A photograph of the camera array with the prism array fitted is shown in Fig. 1(d). Narrowband illumination of the scene is provided by a xenon arc lamp spectrally filtered by an interference filter with a center wavelength of 530 nm and a 10 nm FWHM. The angular dispersion introduced by the prisms at this bandwidth is equivalent to approximately 0.6 pixels, which will slightly reduce the system capacity to superresolve the scene. For broadband imaging, achromatization of the prisms is necessary, by use of compound prisms, for example [8,9]. In this proof of concept demonstration, we employed narrowband illumination to ensure that the chromatic dispersion introduced by the simple single-element prisms is sufficiently small that the point spread functions are sufficiently compact to enable superresolution to be effective.
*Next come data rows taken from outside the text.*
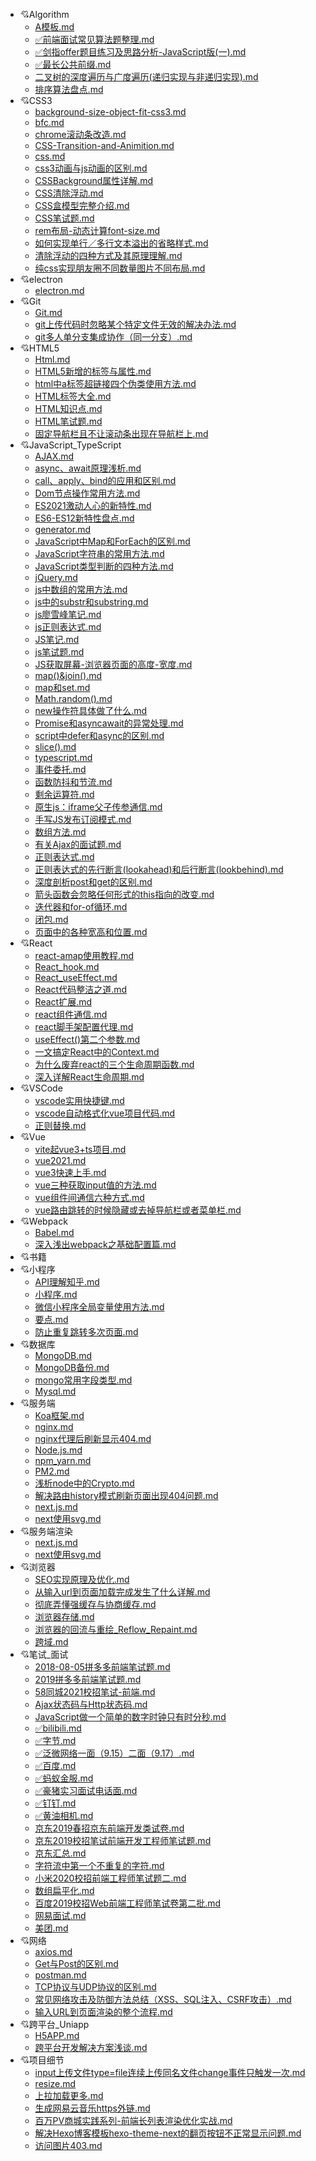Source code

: - :cupid:Algorithm
   - [A模板.md](Algorithm/A模板.md)
   - [✅前端面试常见算法题整理.md](Algorithm/✅前端面试常见算法题整理.md)
   - [✅剑指offer题目练习及思路分析-JavaScript版(一).md](Algorithm/✅剑指offer题目练习及思路分析-JavaScript版(一).md)
   - [✅最长公共前缀.md](Algorithm/✅最长公共前缀.md)
   - [二叉树的深度遍历与广度遍历(递归实现与非递归实现).md](Algorithm/二叉树的深度遍历与广度遍历(递归实现与非递归实现).md)
   - [排序算法盘点.md](Algorithm/排序算法盘点.md)
- :cupid:CSS3
   - [background-size-object-fit-css3.md](CSS3/background-size-object-fit-css3.md)
   - [bfc.md](CSS3/bfc.md)
   - [chrome滚动条改造.md](CSS3/chrome滚动条改造.md)
   - [CSS-Transition-and-Animition.md](CSS3/CSS-Transition-and-Animition.md)
   - [css.md](CSS3/css.md)
   - [css3动画与js动画的区别.md](CSS3/css3动画与js动画的区别.md)
   - [CSSBackground属性详解.md](CSS3/CSSBackground属性详解.md)
   - [CSS清除浮动.md](CSS3/CSS清除浮动.md)
   - [CSS盒模型完整介绍.md](CSS3/CSS盒模型完整介绍.md)
   - [CSS笔试题.md](CSS3/CSS笔试题.md)
   - [rem布局-动态计算font-size.md](CSS3/rem布局-动态计算font-size.md)
   - [如何实现单行／多行文本溢出的省略样式.md](CSS3/如何实现单行／多行文本溢出的省略样式.md)
   - [清除浮动的四种方式及其原理理解.md](CSS3/清除浮动的四种方式及其原理理解.md)
   - [纯css实现朋友圈不同数量图片不同布局.md](CSS3/纯css实现朋友圈不同数量图片不同布局.md)
- :cupid:electron
   - [electron.md](electron/electron.md)
- :cupid:Git
   - [Git.md](Git/Git.md)
   - [git上传代码时忽略某个特定文件无效的解决办法.md](Git/git上传代码时忽略某个特定文件无效的解决办法.md)
   - [git多人单分支集成协作（同一分支）.md](Git/git多人单分支集成协作（同一分支）.md)
- :cupid:HTML5
   - [Html.md](HTML5/Html.md)
   - [HTML5新增的标签与属性.md](HTML5/HTML5新增的标签与属性.md)
   - [html中a标签超链接四个伪类使用方法.md](HTML5/html中a标签超链接四个伪类使用方法.md)
   - [HTML标签大全.md](HTML5/HTML标签大全.md)
   - [HTML知识点.md](HTML5/HTML知识点.md)
   - [HTML笔试题.md](HTML5/HTML笔试题.md)
   - [固定导航栏且不让滚动条出现在导航栏上.md](HTML5/固定导航栏且不让滚动条出现在导航栏上.md)
- :cupid:JavaScript_TypeScript
   - [AJAX.md](JavaScript_TypeScript/AJAX.md)
   - [async、await原理浅析.md](JavaScript_TypeScript/async、await原理浅析.md)
   - [call、apply、bind的应用和区别.md](JavaScript_TypeScript/call、apply、bind的应用和区别.md)
   - [Dom节点操作常用方法.md](JavaScript_TypeScript/Dom节点操作常用方法.md)
   - [ES2021激动人心的新特性.md](JavaScript_TypeScript/ES2021激动人心的新特性.md)
   - [ES6-ES12新特性盘点.md](JavaScript_TypeScript/ES6-ES12新特性盘点.md)
   - [generator.md](JavaScript_TypeScript/generator.md)
   - [JavaScript中Map和ForEach的区别.md](JavaScript_TypeScript/JavaScript中Map和ForEach的区别.md)
   - [JavaScript字符串的常用方法.md](JavaScript_TypeScript/JavaScript字符串的常用方法.md)
   - [JavaScript类型判断的四种方法.md](JavaScript_TypeScript/JavaScript类型判断的四种方法.md)
   - [jQuery.md](JavaScript_TypeScript/jQuery.md)
   - [js中数组的常用方法.md](JavaScript_TypeScript/js中数组的常用方法.md)
   - [js中的substr和substring.md](JavaScript_TypeScript/js中的substr和substring.md)
   - [js廖雪峰笔记.md](JavaScript_TypeScript/js廖雪峰笔记.md)
   - [js正则表达式.md](JavaScript_TypeScript/js正则表达式.md)
   - [JS笔记.md](JavaScript_TypeScript/JS笔记.md)
   - [js笔试题.md](JavaScript_TypeScript/js笔试题.md)
   - [JS获取屏幕-浏览器页面的高度-宽度.md](JavaScript_TypeScript/JS获取屏幕-浏览器页面的高度-宽度.md)
   - [map()&join().md](JavaScript_TypeScript/map()&join().md)
   - [map和set.md](JavaScript_TypeScript/map和set.md)
   - [Math.random().md](JavaScript_TypeScript/Math.random().md)
   - [new操作符具体做了什么.md](JavaScript_TypeScript/new操作符具体做了什么.md)
   - [Promise和asyncawait的异常处理.md](JavaScript_TypeScript/Promise和asyncawait的异常处理.md)
   - [script中defer和async的区别.md](JavaScript_TypeScript/script中defer和async的区别.md)
   - [slice().md](JavaScript_TypeScript/slice().md)
   - [typescript.md](JavaScript_TypeScript/typescript.md)
   - [事件委托.md](JavaScript_TypeScript/事件委托.md)
   - [函数防抖和节流.md](JavaScript_TypeScript/函数防抖和节流.md)
   - [剩余运算符.md](JavaScript_TypeScript/剩余运算符.md)
   - [原生js：iframe父子传参通信.md](JavaScript_TypeScript/原生js：iframe父子传参通信.md)
   - [手写JS发布订阅模式.md](JavaScript_TypeScript/手写JS发布订阅模式.md)
   - [数组方法.md](JavaScript_TypeScript/数组方法.md)
   - [有关Ajax的面试题.md](JavaScript_TypeScript/有关Ajax的面试题.md)
   - [正则表达式.md](JavaScript_TypeScript/正则表达式.md)
   - [正则表达式的先行断言(lookahead)和后行断言(lookbehind).md](JavaScript_TypeScript/正则表达式的先行断言(lookahead)和后行断言(lookbehind).md)
   - [深度剖析post和get的区别.md](JavaScript_TypeScript/深度剖析post和get的区别.md)
   - [箭头函数会忽略任何形式的this指向的改变.md](JavaScript_TypeScript/箭头函数会忽略任何形式的this指向的改变.md)
   - [迭代器和for-of循环.md](JavaScript_TypeScript/迭代器和for-of循环.md)
   - [闭包.md](JavaScript_TypeScript/闭包.md)
   - [页面中的各种宽高和位置.md](JavaScript_TypeScript/页面中的各种宽高和位置.md)
- :cupid:React
   - [react-amap使用教程.md](React/react-amap使用教程.md)
   - [React_hook.md](React/React_hook.md)
   - [React_useEffect.md](React/React_useEffect.md)
   - [React代码整洁之道.md](React/React代码整洁之道.md)
   - [React扩展.md](React/React扩展.md)
   - [react组件通信.md](React/react组件通信.md)
   - [react脚手架配置代理.md](React/react脚手架配置代理.md)
   - [useEffect()第二个参数.md](React/useEffect()第二个参数.md)
   - [一文搞定React中的Context.md](React/一文搞定React中的Context.md)
   - [为什么废弃react的三个生命周期函数.md](React/为什么废弃react的三个生命周期函数.md)
   - [深入详解React生命周期.md](React/深入详解React生命周期.md)
- :cupid:VSCode
   - [vscode实用快捷键.md](VSCode/vscode实用快捷键.md)
   - [vscode自动格式化vue项目代码.md](VSCode/vscode自动格式化vue项目代码.md)
   - [正则替换.md](VSCode/正则替换.md)
- :cupid:Vue
   - [vite起vue3+ts项目.md](Vue/vite起vue3+ts项目.md)
   - [vue2021.md](Vue/vue2021.md)
   - [vue3快速上手.md](Vue/vue3快速上手.md)
   - [vue三种获取input值的方法.md](Vue/vue三种获取input值的方法.md)
   - [vue组件间通信六种方式.md](Vue/vue组件间通信六种方式.md)
   - [vue路由跳转的时候隐藏或去掉导航栏或者菜单栏.md](Vue/vue路由跳转的时候隐藏或去掉导航栏或者菜单栏.md)
- :cupid:Webpack
   - [Babel.md](Webpack/Babel.md)
   - [深入浅出webpack之基础配置篇.md](Webpack/深入浅出webpack之基础配置篇.md)
- :cupid:书籍
- :cupid:小程序
   - [API理解知乎.md](小程序/API理解知乎.md)
   - [小程序.md](小程序/小程序.md)
   - [微信小程序全局变量使用方法.md](小程序/微信小程序全局变量使用方法.md)
   - [要点.md](小程序/要点.md)
   - [防止重复跳转多次页面.md](小程序/防止重复跳转多次页面.md)
- :cupid:数据库
   - [MongoDB.md](数据库/MongoDB.md)
   - [MongoDB备份.md](数据库/MongoDB备份.md)
   - [mongo常用字段类型.md](数据库/mongo常用字段类型.md)
   - [Mysql.md](数据库/Mysql.md)
- :cupid:服务端
   - [Koa框架.md](服务端/Koa框架.md)
   - [nginx.md](服务端/nginx.md)
   - [nginx代理后刷新显示404.md](服务端/nginx代理后刷新显示404.md)
   - [Node.js.md](服务端/Node.js.md)
   - [npm_yarn.md](服务端/npm_yarn.md)
   - [PM2.md](服务端/PM2.md)
   - [浅析node中的Crypto.md](服务端/浅析node中的Crypto.md)
   - [解决路由history模式刷新页面出现404问题.md](服务端/解决路由history模式刷新页面出现404问题.md)
   - [next.js.md](服务端/next.js.md)
   - [next使用svg.md](服务端/next使用svg.md)
- :cupid:服务端渲染
   - [next.js.md](服务端渲染/next.js.md)
   - [next使用svg.md](服务端渲染/next使用svg.md)
- :cupid:浏览器
   - [SEO实现原理及优化.md](浏览器/SEO实现原理及优化.md)
   - [从输入url到页面加载完成发生了什么详解.md](浏览器/从输入url到页面加载完成发生了什么详解.md)
   - [彻底弄懂强缓存与协商缓存.md](浏览器/彻底弄懂强缓存与协商缓存.md)
   - [浏览器存储.md](浏览器/浏览器存储.md)
   - [浏览器的回流与重绘_Reflow_Repaint.md](浏览器/浏览器的回流与重绘_Reflow_Repaint.md)
   - [跨域.md](浏览器/跨域.md)
- :cupid:笔试_面试
   - [2018-08-05拼多多前端笔试题.md](笔试_面试/2018-08-05拼多多前端笔试题.md)
   - [2019拼多多前端笔试题.md](笔试_面试/2019拼多多前端笔试题.md)
   - [58同城2021校招笔试-前端.md](笔试_面试/58同城2021校招笔试-前端.md)
   - [Ajax状态码与Http状态码.md](笔试_面试/Ajax状态码与Http状态码.md)
   - [JavaScript做一个简单的数字时钟只有时分秒.md](笔试_面试/JavaScript做一个简单的数字时钟只有时分秒.md)
   - [✅bilibili.md](笔试_面试/✅bilibili.md)
   - [✅字节.md](笔试_面试/✅字节.md)
   - [✅泛微网络一面（9.15）二面（9.17）.md](笔试_面试/✅泛微网络一面（9.15）二面（9.17）.md)
   - [✅百度.md](笔试_面试/✅百度.md)
   - [✅蚂蚁金服.md](笔试_面试/✅蚂蚁金服.md)
   - [✅豪猪实习面试电话面.md](笔试_面试/✅豪猪实习面试电话面.md)
   - [✅钉钉.md](笔试_面试/✅钉钉.md)
   - [✅黄油相机.md](笔试_面试/✅黄油相机.md)
   - [京东2019春招京东前端开发类试卷.md](笔试_面试/京东2019春招京东前端开发类试卷.md)
   - [京东2019校招笔试前端开发工程师笔试题.md](笔试_面试/京东2019校招笔试前端开发工程师笔试题.md)
   - [京东汇总.md](笔试_面试/京东汇总.md)
   - [字符流中第一个不重复的字符.md](笔试_面试/字符流中第一个不重复的字符.md)
   - [小米2020校招前端工程师笔试题二.md](笔试_面试/小米2020校招前端工程师笔试题二.md)
   - [数组扁平化.md](笔试_面试/数组扁平化.md)
   - [百度2019校招Web前端工程师笔试卷第二批.md](笔试_面试/百度2019校招Web前端工程师笔试卷第二批.md)
   - [网易面试.md](笔试_面试/网易面试.md)
   - [美团.md](笔试_面试/美团.md)
- :cupid:网络
   - [axios.md](网络/axios.md)
   - [Get与Post的区别.md](网络/Get与Post的区别.md)
   - [postman.md](网络/postman.md)
   - [TCP协议与UDP协议的区别.md](网络/TCP协议与UDP协议的区别.md)
   - [常见网络攻击及防御方法总结（XSS、SQL注入、CSRF攻击）.md](网络/常见网络攻击及防御方法总结（XSS、SQL注入、CSRF攻击）.md)
   - [输入URL到页面渲染的整个流程.md](网络/输入URL到页面渲染的整个流程.md)
- :cupid:跨平台_Uniapp
   - [H5APP.md](跨平台_Uniapp/H5APP.md)
   - [跨平台开发解决方案浅谈.md](跨平台_Uniapp/跨平台开发解决方案浅谈.md)
- :cupid:项目细节
   - [input上传文件type=file连续上传同名文件change事件只触发一次.md](项目细节/input上传文件type=file连续上传同名文件change事件只触发一次.md)
   - [resize.md](项目细节/resize.md)
   - [上拉加载更多.md](项目细节/上拉加载更多.md)
   - [生成网易云音乐https外链.md](项目细节/生成网易云音乐https外链.md)
   - [百万PV商城实践系列-前端长列表渲染优化实战.md](项目细节/百万PV商城实践系列-前端长列表渲染优化实战.md)
   - [解决Hexo博客模板hexo-theme-next的翻页按钮不正常显示问题.md](项目细节/解决Hexo博客模板hexo-theme-next的翻页按钮不正常显示问题.md)
   - [访问图片403.md](项目细节/访问图片403.md)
Prism-induced primary aberrations are not significant, as the cameras are designed to operate at infinite conjugate and the prisms transmit approximately collimated beams.

The image reconstruction process is composed of four steps: image projection, global image preregistration, local image registration, and interpolation. Following flat-field calibration, the recorded images are first projected onto the angular object space using a model obtained from the ray-trace simulation. This accounts for image distortion introduced by the prisms, and facilitates an approximate image registration in angular object space. Global registration and approximate geometric transformation are then performed: images from edge and corner cameras are registered with the reference center image using interest points detected and matched between image pairs using the scale-invariant feature transform (SIFT) detector [10]. However, a simple affine or projective transformation is insufficient due to imperfect agreement between actual and modeled image distortions and also due to small variations between the rotation, magnifications, and distortions of the 25 cameras. For this reason local registration is performed for small local regions (in this case we used 20x20 pixels) with respect to the reference. This local registration employs a slightly different strategy: interest points identified by the SIFT detector are cross correlated to points in the reference image, before fitting a local affine transformation. This second registration is computed with subpixel accuracy. The next step is to collect all registered data points (for each recorded pixel falling within the global FOV) as a scattered data cloud, which has a varying in-image density, as summarized in Fig. 3(c). Finally, we reconstruct the foveated output image by interpolating a high-resolution image from the scattered data.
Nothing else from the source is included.